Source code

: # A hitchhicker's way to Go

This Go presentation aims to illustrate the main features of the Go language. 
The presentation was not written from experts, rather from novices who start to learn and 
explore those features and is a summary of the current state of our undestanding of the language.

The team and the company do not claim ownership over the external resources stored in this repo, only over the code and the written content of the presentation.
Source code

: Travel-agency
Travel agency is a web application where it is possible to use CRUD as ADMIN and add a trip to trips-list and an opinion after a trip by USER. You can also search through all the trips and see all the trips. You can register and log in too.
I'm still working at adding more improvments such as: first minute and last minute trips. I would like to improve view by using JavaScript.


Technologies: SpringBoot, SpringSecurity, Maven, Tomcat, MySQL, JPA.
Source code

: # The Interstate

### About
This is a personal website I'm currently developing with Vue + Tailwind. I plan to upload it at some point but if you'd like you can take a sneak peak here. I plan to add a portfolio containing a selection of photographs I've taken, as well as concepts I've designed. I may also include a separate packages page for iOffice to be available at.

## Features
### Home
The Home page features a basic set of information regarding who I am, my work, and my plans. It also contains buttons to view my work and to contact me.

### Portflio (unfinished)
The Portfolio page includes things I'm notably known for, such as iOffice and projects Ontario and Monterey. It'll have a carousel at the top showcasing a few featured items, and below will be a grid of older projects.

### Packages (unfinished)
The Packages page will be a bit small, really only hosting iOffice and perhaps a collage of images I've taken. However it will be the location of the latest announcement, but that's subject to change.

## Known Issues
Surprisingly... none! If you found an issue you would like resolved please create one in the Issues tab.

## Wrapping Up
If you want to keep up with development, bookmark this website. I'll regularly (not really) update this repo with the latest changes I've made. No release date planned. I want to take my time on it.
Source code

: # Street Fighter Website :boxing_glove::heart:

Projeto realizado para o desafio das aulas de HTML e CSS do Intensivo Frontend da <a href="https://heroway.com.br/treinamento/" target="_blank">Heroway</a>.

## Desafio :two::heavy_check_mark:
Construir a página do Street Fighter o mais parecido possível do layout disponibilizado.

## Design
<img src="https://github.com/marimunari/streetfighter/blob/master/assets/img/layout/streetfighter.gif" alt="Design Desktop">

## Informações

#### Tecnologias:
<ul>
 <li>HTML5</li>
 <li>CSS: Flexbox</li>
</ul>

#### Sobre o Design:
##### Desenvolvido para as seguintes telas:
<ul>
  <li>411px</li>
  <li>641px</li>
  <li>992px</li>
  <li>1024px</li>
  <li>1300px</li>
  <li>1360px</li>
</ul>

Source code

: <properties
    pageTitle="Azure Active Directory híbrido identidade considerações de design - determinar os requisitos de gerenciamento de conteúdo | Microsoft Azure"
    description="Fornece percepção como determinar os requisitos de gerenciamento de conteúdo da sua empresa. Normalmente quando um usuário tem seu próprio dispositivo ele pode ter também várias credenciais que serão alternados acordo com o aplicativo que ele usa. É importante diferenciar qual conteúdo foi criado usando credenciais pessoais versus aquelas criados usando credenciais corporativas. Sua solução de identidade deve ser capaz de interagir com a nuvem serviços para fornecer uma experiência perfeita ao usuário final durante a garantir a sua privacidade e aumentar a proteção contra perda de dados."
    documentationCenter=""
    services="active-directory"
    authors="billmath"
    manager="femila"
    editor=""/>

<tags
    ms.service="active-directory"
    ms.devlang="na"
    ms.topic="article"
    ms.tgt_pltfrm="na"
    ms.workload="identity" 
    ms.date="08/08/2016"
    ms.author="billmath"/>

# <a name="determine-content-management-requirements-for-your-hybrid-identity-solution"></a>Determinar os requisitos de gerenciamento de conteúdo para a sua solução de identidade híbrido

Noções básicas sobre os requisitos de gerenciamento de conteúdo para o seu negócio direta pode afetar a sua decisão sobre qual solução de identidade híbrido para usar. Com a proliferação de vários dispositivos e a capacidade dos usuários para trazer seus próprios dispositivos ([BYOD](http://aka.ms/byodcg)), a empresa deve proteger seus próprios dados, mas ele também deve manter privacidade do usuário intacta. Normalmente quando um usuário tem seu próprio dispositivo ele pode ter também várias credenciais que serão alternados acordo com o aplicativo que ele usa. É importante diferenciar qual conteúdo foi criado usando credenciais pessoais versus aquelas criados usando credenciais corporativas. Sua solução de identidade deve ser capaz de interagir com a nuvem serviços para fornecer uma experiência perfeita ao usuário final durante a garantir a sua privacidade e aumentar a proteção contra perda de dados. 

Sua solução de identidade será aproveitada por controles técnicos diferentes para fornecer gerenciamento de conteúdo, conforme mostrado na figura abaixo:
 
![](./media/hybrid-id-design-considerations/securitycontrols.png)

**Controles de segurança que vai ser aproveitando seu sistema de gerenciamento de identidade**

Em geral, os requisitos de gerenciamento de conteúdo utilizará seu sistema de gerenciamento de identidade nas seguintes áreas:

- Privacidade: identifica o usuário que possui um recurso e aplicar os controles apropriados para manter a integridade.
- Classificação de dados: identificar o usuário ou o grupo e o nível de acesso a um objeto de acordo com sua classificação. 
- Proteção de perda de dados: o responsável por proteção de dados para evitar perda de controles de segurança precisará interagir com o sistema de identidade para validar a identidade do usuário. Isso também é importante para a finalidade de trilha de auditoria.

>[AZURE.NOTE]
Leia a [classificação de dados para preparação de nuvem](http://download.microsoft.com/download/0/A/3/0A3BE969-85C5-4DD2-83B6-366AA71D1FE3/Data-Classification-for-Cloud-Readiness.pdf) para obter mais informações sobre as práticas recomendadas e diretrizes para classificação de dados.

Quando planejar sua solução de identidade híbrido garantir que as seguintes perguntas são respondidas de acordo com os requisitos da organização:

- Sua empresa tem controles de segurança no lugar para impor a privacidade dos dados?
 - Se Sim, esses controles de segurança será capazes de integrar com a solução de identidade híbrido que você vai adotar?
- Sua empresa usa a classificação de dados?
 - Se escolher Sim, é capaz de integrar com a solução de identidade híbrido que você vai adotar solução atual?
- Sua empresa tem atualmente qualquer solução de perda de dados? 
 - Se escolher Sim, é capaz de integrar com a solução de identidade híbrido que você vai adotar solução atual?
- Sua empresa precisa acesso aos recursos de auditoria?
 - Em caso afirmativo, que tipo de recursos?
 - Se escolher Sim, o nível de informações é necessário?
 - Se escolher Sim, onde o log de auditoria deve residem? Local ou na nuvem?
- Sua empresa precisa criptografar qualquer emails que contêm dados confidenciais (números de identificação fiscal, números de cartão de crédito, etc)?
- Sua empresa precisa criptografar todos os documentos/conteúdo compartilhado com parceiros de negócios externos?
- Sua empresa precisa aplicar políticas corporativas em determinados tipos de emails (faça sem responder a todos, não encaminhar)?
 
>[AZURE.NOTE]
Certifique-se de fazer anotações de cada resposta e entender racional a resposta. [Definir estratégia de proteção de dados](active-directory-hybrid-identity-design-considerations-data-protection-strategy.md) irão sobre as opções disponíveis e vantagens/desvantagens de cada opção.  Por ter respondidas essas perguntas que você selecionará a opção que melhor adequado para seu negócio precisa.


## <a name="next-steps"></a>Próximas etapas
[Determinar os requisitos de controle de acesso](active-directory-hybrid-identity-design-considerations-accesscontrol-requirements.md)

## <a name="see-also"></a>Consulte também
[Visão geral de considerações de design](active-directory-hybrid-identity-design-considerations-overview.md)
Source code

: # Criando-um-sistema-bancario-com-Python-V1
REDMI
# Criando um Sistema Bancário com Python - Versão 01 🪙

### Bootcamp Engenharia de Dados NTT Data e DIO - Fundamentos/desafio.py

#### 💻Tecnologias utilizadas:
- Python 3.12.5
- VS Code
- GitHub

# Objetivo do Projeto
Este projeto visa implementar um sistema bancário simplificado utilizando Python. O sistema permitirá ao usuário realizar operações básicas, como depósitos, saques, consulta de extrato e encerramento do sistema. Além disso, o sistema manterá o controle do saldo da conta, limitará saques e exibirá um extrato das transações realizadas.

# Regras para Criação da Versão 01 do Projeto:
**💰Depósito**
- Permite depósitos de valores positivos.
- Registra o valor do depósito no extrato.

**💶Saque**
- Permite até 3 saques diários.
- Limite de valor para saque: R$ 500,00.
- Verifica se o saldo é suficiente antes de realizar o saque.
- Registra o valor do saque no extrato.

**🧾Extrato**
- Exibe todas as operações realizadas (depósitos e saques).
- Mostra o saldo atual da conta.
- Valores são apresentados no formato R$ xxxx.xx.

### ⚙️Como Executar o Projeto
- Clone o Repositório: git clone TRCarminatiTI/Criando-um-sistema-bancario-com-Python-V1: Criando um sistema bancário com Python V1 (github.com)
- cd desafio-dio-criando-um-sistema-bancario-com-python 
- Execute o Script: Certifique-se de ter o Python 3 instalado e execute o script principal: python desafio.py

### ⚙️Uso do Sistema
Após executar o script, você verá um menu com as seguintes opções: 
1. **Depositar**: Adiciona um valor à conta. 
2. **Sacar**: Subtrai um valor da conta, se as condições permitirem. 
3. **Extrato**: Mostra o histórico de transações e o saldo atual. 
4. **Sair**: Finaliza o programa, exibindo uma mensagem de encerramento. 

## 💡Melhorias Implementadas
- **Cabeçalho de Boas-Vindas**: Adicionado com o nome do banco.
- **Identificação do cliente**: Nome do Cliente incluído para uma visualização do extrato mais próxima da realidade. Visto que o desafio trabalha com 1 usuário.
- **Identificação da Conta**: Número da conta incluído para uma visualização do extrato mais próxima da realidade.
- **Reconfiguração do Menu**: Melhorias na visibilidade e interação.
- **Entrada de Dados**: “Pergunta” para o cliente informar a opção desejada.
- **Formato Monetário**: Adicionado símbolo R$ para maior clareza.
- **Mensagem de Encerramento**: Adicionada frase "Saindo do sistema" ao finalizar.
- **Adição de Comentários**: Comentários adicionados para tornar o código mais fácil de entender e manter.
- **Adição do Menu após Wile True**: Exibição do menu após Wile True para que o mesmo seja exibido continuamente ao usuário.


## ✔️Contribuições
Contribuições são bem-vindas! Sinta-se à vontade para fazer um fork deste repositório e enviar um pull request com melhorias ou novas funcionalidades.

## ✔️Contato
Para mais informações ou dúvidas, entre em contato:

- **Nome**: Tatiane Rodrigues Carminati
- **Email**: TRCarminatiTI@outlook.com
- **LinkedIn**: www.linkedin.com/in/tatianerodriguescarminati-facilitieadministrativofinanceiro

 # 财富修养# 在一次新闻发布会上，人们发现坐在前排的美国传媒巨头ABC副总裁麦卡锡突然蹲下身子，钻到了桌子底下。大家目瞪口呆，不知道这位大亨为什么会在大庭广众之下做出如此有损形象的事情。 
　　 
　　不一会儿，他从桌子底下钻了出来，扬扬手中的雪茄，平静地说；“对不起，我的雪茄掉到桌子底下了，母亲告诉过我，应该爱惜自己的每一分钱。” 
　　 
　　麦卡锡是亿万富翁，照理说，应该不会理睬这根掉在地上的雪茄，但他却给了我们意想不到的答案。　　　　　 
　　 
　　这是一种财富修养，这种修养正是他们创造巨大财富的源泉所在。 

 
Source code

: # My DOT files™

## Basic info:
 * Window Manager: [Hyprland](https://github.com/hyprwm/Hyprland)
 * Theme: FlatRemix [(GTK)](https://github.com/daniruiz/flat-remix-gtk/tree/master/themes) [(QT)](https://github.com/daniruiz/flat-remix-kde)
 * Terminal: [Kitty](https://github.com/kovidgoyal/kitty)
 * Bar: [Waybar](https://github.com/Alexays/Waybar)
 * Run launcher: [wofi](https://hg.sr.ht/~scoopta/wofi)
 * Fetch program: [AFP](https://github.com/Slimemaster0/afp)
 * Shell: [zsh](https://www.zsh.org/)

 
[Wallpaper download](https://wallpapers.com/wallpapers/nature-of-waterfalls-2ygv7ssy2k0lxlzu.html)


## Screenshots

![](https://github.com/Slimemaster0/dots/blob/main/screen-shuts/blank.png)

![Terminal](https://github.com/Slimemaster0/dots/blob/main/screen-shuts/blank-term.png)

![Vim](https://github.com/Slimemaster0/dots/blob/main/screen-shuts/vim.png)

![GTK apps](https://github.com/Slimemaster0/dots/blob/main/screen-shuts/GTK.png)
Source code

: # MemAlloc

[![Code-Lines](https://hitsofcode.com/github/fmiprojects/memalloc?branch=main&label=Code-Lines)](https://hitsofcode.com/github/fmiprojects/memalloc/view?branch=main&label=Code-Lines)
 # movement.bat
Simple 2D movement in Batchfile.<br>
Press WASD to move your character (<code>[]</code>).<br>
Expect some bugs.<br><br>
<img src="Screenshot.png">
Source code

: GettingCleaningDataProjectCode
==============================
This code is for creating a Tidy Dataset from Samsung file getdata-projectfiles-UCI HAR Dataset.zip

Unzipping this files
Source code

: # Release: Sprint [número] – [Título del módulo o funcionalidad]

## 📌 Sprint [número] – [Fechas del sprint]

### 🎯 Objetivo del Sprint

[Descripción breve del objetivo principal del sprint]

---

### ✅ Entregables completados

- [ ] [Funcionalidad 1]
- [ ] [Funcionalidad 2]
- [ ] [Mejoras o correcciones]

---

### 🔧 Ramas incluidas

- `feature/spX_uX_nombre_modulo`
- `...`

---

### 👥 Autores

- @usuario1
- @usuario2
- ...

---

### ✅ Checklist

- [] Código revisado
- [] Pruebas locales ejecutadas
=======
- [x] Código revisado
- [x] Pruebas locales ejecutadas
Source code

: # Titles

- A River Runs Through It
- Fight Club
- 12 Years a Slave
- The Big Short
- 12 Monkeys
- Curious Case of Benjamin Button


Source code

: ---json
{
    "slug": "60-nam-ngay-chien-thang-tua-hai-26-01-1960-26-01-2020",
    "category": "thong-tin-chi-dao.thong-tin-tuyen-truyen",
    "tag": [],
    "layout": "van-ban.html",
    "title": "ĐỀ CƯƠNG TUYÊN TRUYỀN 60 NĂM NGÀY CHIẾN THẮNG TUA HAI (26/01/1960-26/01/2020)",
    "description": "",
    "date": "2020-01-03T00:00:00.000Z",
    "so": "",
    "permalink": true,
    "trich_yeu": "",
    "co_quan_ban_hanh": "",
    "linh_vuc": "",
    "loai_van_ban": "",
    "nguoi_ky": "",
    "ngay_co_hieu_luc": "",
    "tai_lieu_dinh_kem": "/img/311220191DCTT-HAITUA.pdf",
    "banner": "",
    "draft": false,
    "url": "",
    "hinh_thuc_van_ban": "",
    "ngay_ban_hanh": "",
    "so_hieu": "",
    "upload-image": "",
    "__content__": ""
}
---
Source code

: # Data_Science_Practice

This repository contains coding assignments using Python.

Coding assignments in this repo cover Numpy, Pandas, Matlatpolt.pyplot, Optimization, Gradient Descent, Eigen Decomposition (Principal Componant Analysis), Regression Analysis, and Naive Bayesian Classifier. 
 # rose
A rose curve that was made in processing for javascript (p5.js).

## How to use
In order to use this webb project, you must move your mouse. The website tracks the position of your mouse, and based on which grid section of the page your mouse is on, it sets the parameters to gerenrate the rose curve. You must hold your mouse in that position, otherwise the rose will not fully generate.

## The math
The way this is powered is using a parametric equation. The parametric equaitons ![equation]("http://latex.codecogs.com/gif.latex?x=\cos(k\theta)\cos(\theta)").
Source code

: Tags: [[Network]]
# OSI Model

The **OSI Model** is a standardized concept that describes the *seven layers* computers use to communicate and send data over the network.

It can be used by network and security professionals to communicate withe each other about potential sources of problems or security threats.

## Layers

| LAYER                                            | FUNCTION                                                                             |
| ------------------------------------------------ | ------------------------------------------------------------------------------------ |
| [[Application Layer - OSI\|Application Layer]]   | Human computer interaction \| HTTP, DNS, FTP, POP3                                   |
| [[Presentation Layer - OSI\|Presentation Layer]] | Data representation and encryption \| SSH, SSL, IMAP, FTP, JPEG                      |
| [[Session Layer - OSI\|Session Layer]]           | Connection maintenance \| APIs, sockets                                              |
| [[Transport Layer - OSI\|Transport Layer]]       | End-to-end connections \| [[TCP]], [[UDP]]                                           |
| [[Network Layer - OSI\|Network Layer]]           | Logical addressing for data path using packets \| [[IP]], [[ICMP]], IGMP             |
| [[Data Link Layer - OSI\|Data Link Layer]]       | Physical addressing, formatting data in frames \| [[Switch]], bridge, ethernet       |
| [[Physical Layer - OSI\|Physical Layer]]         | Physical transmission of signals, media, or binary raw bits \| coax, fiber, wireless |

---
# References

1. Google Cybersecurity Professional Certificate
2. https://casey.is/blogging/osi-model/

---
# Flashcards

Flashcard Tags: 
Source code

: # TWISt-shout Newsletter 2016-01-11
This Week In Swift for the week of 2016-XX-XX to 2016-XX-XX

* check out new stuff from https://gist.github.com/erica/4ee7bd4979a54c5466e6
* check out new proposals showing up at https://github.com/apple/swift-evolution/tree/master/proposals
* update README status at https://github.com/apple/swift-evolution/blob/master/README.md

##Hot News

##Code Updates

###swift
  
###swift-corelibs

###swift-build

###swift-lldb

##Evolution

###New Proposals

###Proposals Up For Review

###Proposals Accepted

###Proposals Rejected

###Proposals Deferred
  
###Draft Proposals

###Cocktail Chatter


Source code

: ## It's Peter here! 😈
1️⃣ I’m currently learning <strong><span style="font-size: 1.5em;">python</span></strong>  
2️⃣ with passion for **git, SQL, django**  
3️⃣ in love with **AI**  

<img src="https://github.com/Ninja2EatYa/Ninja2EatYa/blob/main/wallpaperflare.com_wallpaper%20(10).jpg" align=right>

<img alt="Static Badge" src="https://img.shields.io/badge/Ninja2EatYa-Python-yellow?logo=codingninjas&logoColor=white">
+--
» Exercise
Search the data above for the string "also". Report every line where it is found.

» Solution below
Travel agency is a web application where it is possible to use CRUD as ADMIN and add a trip to trips-list and an opinion after a trip by USER. You can also search through all the trips and see all the trips. You can register and log in too.
This is a personal website I'm currently developing with Vue + Tailwind. I plan to upload it at some point but if you'd like you can take a sneak peak here. I plan to add a portfolio containing a selection of photographs I've taken, as well as concepts I've designed. I may also include a separate packages page for iOffice to be available at.
The Home page features a basic set of information regarding who I am, my work, and my plans. It also contains buttons to view my work and to contact me.
## <a name="see-also"></a>Consulte também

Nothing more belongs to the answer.